[Requirement]
Search the listing below for the line containing "## Introduction". From there through the line containing "initialised in [main.go](main.go).", transcribe every line exactly, both ends included.

[Data listing]
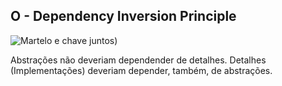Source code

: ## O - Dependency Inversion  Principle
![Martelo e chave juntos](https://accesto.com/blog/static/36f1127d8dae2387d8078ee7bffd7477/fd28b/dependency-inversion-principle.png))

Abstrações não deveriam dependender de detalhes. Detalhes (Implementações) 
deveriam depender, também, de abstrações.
* * *
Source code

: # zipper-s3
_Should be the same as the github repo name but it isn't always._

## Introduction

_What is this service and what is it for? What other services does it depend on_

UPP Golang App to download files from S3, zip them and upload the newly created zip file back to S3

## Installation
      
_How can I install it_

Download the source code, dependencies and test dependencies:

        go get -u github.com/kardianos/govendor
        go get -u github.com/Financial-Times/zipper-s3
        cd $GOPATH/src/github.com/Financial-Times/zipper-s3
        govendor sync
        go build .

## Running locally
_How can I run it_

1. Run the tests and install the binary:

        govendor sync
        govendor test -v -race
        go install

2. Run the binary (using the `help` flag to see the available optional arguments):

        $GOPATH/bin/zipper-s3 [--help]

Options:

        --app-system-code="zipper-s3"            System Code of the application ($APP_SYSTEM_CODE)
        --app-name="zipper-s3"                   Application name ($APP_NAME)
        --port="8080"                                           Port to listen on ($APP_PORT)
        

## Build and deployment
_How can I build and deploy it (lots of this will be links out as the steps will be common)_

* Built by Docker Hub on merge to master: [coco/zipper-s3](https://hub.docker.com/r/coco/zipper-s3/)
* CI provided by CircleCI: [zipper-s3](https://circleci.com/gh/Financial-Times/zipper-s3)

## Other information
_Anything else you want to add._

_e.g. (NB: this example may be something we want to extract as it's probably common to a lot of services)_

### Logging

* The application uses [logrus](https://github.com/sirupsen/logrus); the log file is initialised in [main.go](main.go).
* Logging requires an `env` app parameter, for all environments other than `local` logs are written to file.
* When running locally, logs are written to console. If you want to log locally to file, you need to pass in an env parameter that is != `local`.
==
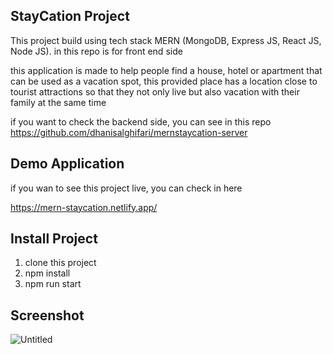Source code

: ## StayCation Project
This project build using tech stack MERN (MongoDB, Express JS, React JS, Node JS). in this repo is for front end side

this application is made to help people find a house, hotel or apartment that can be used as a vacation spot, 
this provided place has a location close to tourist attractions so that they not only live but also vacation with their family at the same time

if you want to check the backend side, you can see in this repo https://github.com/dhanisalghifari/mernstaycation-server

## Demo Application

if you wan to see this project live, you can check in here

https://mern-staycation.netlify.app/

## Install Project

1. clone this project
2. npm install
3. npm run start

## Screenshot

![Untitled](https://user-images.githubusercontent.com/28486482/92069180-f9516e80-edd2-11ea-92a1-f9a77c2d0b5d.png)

[Written reply]
## Introduction

_What is this service and what is it for? What other services does it depend on_

UPP Golang App to download files from S3, zip them and upload the newly created zip file back to S3

## Installation
      
_How can I install it_

Download the source code, dependencies and test dependencies:

        go get -u github.com/kardianos/govendor
        go get -u github.com/Financial-Times/zipper-s3
        cd $GOPATH/src/github.com/Financial-Times/zipper-s3
        govendor sync
        go build .

## Running locally
_How can I run it_

1. Run the tests and install the binary:

        govendor sync
        govendor test -v -race
        go install

2. Run the binary (using the `help` flag to see the available optional arguments):

        $GOPATH/bin/zipper-s3 [--help]

Options:

        --app-system-code="zipper-s3"            System Code of the application ($APP_SYSTEM_CODE)
        --app-name="zipper-s3"                   Application name ($APP_NAME)
        --port="8080"                                           Port to listen on ($APP_PORT)
        

## Build and deployment
_How can I build and deploy it (lots of this will be links out as the steps will be common)_

* Built by Docker Hub on merge to master: [coco/zipper-s3](https://hub.docker.com/r/coco/zipper-s3/)
* CI provided by CircleCI: [zipper-s3](https://circleci.com/gh/Financial-Times/zipper-s3)

## Other information
_Anything else you want to add._

_e.g. (NB: this example may be something we want to extract as it's probably common to a lot of services)_

### Logging

* The application uses [logrus](https://github.com/sirupsen/logrus); the log file is initialised in [main.go](main.go).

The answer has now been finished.